O zdarzeniu poinformował w mediach społecznościowych PKS Słupsk, publikując również nagranie z incydentu. Widzimy na nim mężczyznę, który ma na sobie jedynie szorty, a w ręku trzyma siekierę. Gdy nadjeżdża autobus, mężczyzna próbuje uderzyć w pojazd.
Zdarzenie miało miejsce 5 sierpnia ok. godz. 16:40 w miejscowości Machowinko.

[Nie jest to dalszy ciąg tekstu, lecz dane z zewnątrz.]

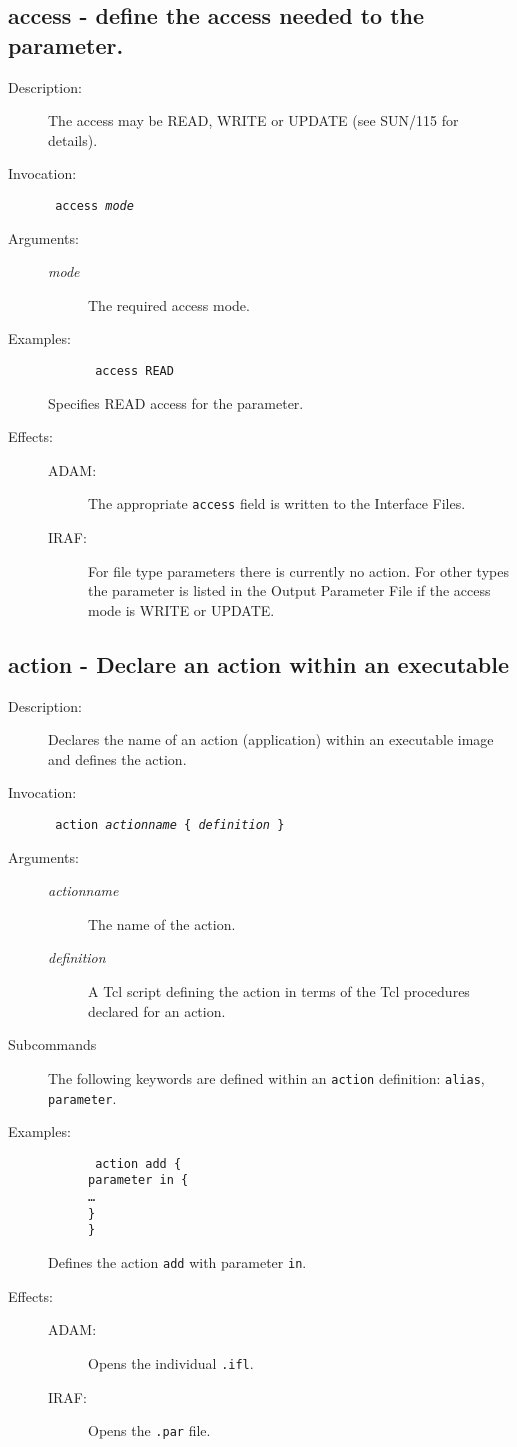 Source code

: \documentclass[twoside,11pt]{article}
\newcommand{\htmlref}[2]{#1}
\newcommand{\xref}[3]{#1}
\newcommand{\xlabel}[1]{}
\newcommand{\tab}{\>}
\renewcommand{\tab}{   }
\newlength{\sstbannerlength}
\newlength{\sstcaptionlength}
\newlength{\sstexampleslength}
\newlength{\sstexampleswidth}
\newcommand{\sstroutine}[3]{
   \goodbreak
   \rule{\textwidth}{0.5mm}
   \vspace{-7ex}
   \newline
   \settowidth{\sstbannerlength}{{\Large {\bf #1}}}
   \setlength{\sstcaptionlength}{\textwidth}
   \setlength{\sstexampleslength}{\textwidth}
   \addtolength{\sstbannerlength}{0.5em}
   \addtolength{\sstcaptionlength}{-2.0\sstbannerlength}
   \addtolength{\sstcaptionlength}{-5.0pt}
   \settowidth{\sstexampleswidth}{{\bf Examples:}}
   \addtolength{\sstexampleslength}{-\sstexampleswidth}
   \parbox[t]{\sstbannerlength}{\flushleft{\Large {\bf #1}}}
   \parbox[t]{\sstcaptionlength}{\center{\Large #2}}
   \parbox[t]{\sstbannerlength}{\flushright{\Large {\bf #1}}}
   \begin{description}
      #3
   \end{description}
}
\newcommand{\sstdescription}[1]{\item[Description:] #1}
\newcommand{\sstinvocation}[1]{\item[Invocation:]\hspace{0.4em}{\tt #1}}
\newcommand{\ssteffects}[1]{
   \item[Effects:] \mbox{} \\
   \vspace{-3.5ex}
   \begin{description}
      #1
   \end{description}
}
\newcommand{\sstarguments}[1]{
   \item[Arguments:] \mbox{} \\
   \vspace{-3.5ex}
   \begin{description}
      #1
   \end{description}
}
\newcommand{\sstexamples}[1]{
   \item[Examples:] \mbox{}
      #1
}
\newcommand{\sstsubsection}[1]{ \item[{#1}] \mbox{} \\}
\newcommand{\sstexamplesubsection}[2]
{   \vspace{-5ex}
\begin{quote} \texttt{\begin{tabbing}
xxx\=xxx\=\kill
#1
\end{tabbing}}
\end{quote}
#2}
\newcommand{\sstdiytopic}[2]{\item[{\hspace{-0.35em}#1\hspace{-0.35em}:}] \mbox{} \\[1.3ex] #2}
\newcommand{\ssttt}{\tt}
\renewcommand{\sstroutine}[3]{
      \subsection{#1\xlabel{#1}-\label{#1}#2}
      \begin{description}
         #3
      \end{description}
   }
\renewcommand{\sstdescription}[1]{\item[Description:]
      \begin{description}
         #1
      \end{description}
   }
\renewcommand{\sstinvocation}[1]{\item[Invocation:]
      \begin{description}
         {\ssttt #1}
      \end{description}
   }
\renewcommand{\ssteffects}[1]{
      \item[Effects:]
      \begin{description}
         #1
      \end{description}
   }
\renewcommand{\sstarguments}[1]{
      \item[Arguments:]
      \begin{description}
         #1
      \end{description}
   }
\renewcommand{\sstexamples}[1]{
      \item[Examples:]
      \begin{description}
         #1
      \end{description}
   }
\renewcommand{\sstsubsection}[1]{\item[{#1}]}
\renewcommand{\sstexamplesubsection}[2]{\item[] {\ssttt #1} \\ \item[#2]}
\renewcommand{\sstdiytopic}[2]{\item[{#1}]
      \begin{description}
         #2
      \end{description}
   }
\begin{document}
\sstroutine{
   access
}{
   define the access needed to the parameter.
}{
   \sstdescription{
      The access may be READ, WRITE or UPDATE (see 
      \xref{SUN/115}{sun115}{}
      for details).
   }
   \sstinvocation{
      access \textit{mode}
   }
   \sstarguments{
      \sstsubsection{
         \textit{mode}
      }{
         The required access mode.
      }
   }
   \sstexamples{
      \sstexamplesubsection{
         access READ
      }{
         Specifies READ access for the parameter.
      }
   }
   \ssteffects{
      \sstsubsection{ADAM:}
         {The appropriate {\ssttt access} field is written to the Interface 
          Files.}
      \sstsubsection{IRAF:}
         {For file type parameters there is currently no action. For other
          types the parameter is listed in the Output Parameter File if the
          access mode is WRITE or UPDATE.}
   }
}

\sstroutine{
   action
}{
   Declare an action within an executable
}{
   \sstdescription{
      Declares the name of an action (application) within an executable 
      image and defines the action.
   }
   \sstinvocation{
      action \textit{actionname} \{ \textit{definition} \}
   }
   \sstarguments{
      \sstsubsection{
         \textit{actionname}
      }{
         The name of the action.
      }
      \sstsubsection{
         \textit{definition}
      }{
         A Tcl script defining the action in terms of the Tcl procedures
         declared for an action.
      }         
   }
   \sstdiytopic{Subcommands}{
      The following keywords are defined within an \texttt{action} definition:
      \htmlref{{\ssttt alias}}{alias},
      \htmlref{{\ssttt parameter}}{parameter}.
   }
   \sstexamples{
      \sstexamplesubsection{
         action add \{\\
         \tab parameter in \{\\
         \tab \tab \dots\\
         \tab \}\\
         \}
      }{
         Defines the action {\ssttt add} with parameter {\ssttt in}.
      }
   }
   \ssteffects{
      \sstsubsection{ADAM:}{Opens the individual \texttt{.ifl}.}
      \sstsubsection{IRAF:}{Opens the \texttt{.par} file.}
   }
}
\end{document}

Półnagi mężczyzna wyskoczył bezpośrednio przed nadjeżdżający autobus, usiłując uderzyć w pojazd niebezpiecznym przedmiotem. Do zdarzenia doszło na obszarze zabudowanym, w miejscu, w którym droga przechodzi w łagodny łuk - relacjonuje PKS Słupsk.
Dalsza część artykułu pod materiałem wideo
Zaatakował autobus siekierą. Napastnik w rękach policji
Gdy doszło do ataku, w autobusie przebywało kilkanaście osób. Na szczęście nikt nie ucierpiał. Przewoźnik podkreśla, że to zasługa kierowcy, który w porę zareagował - odbił w prawo, a potem szybko opanował pojazd.
Należy podkreślić, jak wielkim opanowaniem wykazał się kierowca w sytuacji bezpośredniego zagrożenia. W ułamku sekundy podjął decyzje, które z pewnością pozwoliły mu uniknąć potrącenia agresora oraz czołowego zderzenia z wyłaniającym się zza łagodnego łuku pojazdem - czytamy w oświadczeniu napisanym przez Tomasza Kowalczyka, prezesa zarządu PKS Słupsk SA.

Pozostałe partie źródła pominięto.